● Data shown
***

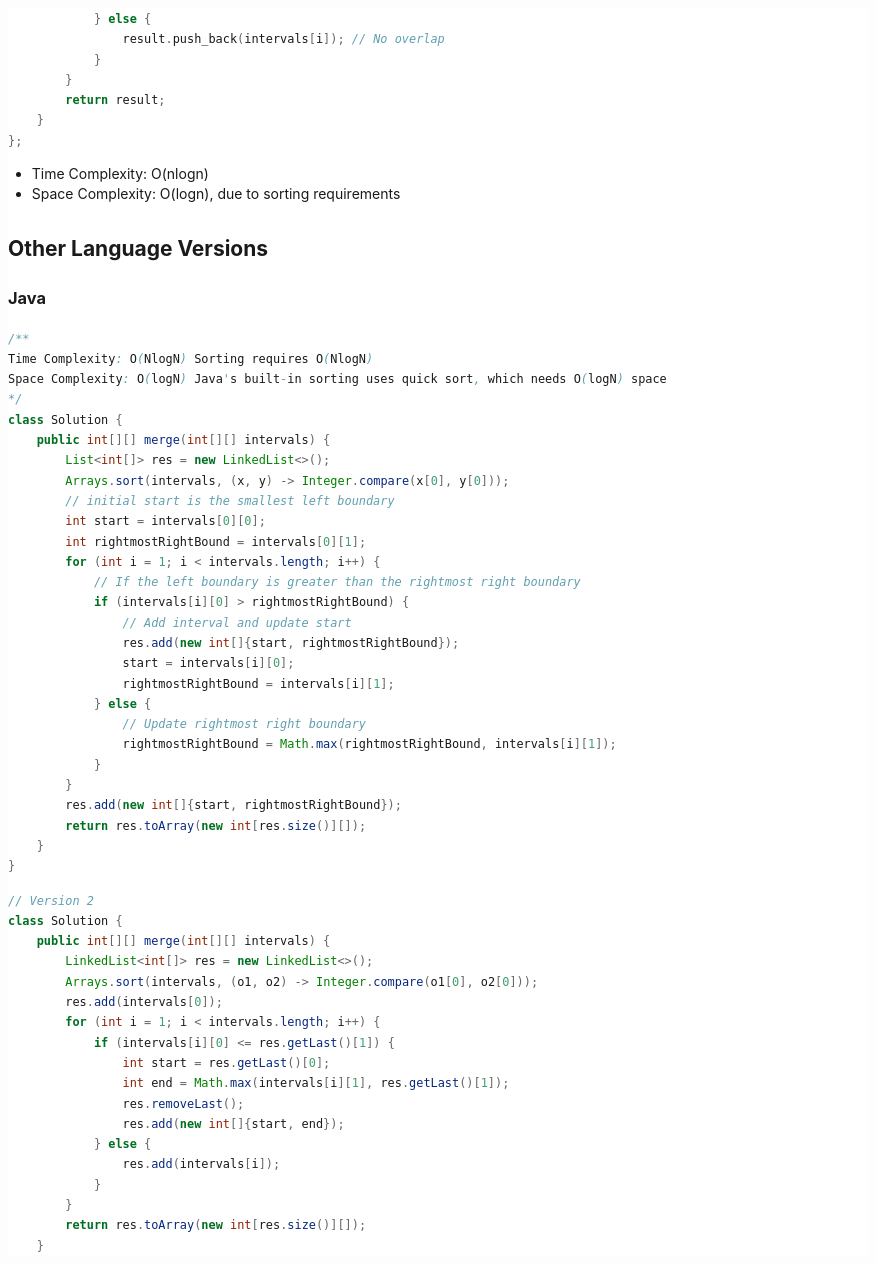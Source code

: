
 ```cpp
            } else {
                result.push_back(intervals[i]); // No overlap
            }
        }
        return result;
    }
};
```

* Time Complexity: O(nlogn)
* Space Complexity: O(logn), due to sorting requirements

## Other Language Versions

### Java
```java
/**
Time Complexity: O(NlogN) Sorting requires O(NlogN)
Space Complexity: O(logN) Java's built-in sorting uses quick sort, which needs O(logN) space
*/
class Solution {
    public int[][] merge(int[][] intervals) {
        List<int[]> res = new LinkedList<>();
        Arrays.sort(intervals, (x, y) -> Integer.compare(x[0], y[0]));
        // initial start is the smallest left boundary
        int start = intervals[0][0];
        int rightmostRightBound = intervals[0][1];
        for (int i = 1; i < intervals.length; i++) {
            // If the left boundary is greater than the rightmost right boundary
            if (intervals[i][0] > rightmostRightBound) {
                // Add interval and update start
                res.add(new int[]{start, rightmostRightBound});
                start = intervals[i][0];
                rightmostRightBound = intervals[i][1];
            } else {
                // Update rightmost right boundary
                rightmostRightBound = Math.max(rightmostRightBound, intervals[i][1]);
            }
        }
        res.add(new int[]{start, rightmostRightBound});
        return res.toArray(new int[res.size()][]);
    }
}
```
```java
// Version 2
class Solution {
    public int[][] merge(int[][] intervals) {
        LinkedList<int[]> res = new LinkedList<>();
        Arrays.sort(intervals, (o1, o2) -> Integer.compare(o1[0], o2[0]));
        res.add(intervals[0]);
        for (int i = 1; i < intervals.length; i++) {
            if (intervals[i][0] <= res.getLast()[1]) {
                int start = res.getLast()[0];
                int end = Math.max(intervals[i][1], res.getLast()[1]);
                res.removeLast();
                res.add(new int[]{start, end});
            } else {
                res.add(intervals[i]);
            }         
        }
        return res.toArray(new int[res.size()][]);
    }
```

***

● Exercise objective
State the number of lines in the data that carry "start", and add nothing to it.

● Your response
8